### Data section
---
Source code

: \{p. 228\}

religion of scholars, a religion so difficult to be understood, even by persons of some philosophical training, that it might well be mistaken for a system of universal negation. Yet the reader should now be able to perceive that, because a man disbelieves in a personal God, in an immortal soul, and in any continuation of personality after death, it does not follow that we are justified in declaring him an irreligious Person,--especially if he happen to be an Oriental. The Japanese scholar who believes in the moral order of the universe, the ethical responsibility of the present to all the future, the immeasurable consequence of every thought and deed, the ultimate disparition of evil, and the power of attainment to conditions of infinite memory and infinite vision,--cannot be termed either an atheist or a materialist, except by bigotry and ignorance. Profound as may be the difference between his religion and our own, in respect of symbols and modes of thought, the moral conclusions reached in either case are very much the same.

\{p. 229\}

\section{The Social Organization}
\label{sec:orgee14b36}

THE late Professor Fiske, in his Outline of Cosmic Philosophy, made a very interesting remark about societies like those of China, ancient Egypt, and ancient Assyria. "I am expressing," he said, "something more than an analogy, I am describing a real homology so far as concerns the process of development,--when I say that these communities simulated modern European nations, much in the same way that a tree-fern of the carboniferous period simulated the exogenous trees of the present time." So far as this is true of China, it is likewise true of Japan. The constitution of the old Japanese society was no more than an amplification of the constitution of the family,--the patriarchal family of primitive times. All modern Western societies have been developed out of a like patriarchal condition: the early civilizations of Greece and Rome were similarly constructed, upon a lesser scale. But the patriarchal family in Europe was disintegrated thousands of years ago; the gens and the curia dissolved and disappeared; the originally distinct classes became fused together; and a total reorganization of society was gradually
---
Each entry in the data must be copied exactly.

Source code

: \{p. 228\}

religion of scholars, a religion so difficult to be understood, even by persons of some philosophical training, that it might well be mistaken for a system of universal negation. Yet the reader should now be able to perceive that, because a man disbelieves in a personal God, in an immortal soul, and in any continuation of personality after death, it does not follow that we are justified in declaring him an irreligious Person,--especially if he happen to be an Oriental. The Japanese scholar who believes in the moral order of the universe, the ethical responsibility of the present to all the future, the immeasurable consequence of every thought and deed, the ultimate disparition of evil, and the power of attainment to conditions of infinite memory and infinite vision,--cannot be termed either an atheist or a materialist, except by bigotry and ignorance. Profound as may be the difference between his religion and our own, in respect of symbols and modes of thought, the moral conclusions reached in either case are very much the same.

\{p. 229\}

\section{The Social Organization}
\label{sec:orgee14b36}

THE late Professor Fiske, in his Outline of Cosmic Philosophy, made a very interesting remark about societies like those of China, ancient Egypt, and ancient Assyria. "I am expressing," he said, "something more than an analogy, I am describing a real homology so far as concerns the process of development,--when I say that these communities simulated modern European nations, much in the same way that a tree-fern of the carboniferous period simulated the exogenous trees of the present time." So far as this is true of China, it is likewise true of Japan. The constitution of the old Japanese society was no more than an amplification of the constitution of the family,--the patriarchal family of primitive times. All modern Western societies have been developed out of a like patriarchal condition: the early civilizations of Greece and Rome were similarly constructed, upon a lesser scale. But the patriarchal family in Europe was disintegrated thousands of years ago; the gens and the curia dissolved and disappeared; the originally distinct classes became fused together; and a total reorganization of society was gradually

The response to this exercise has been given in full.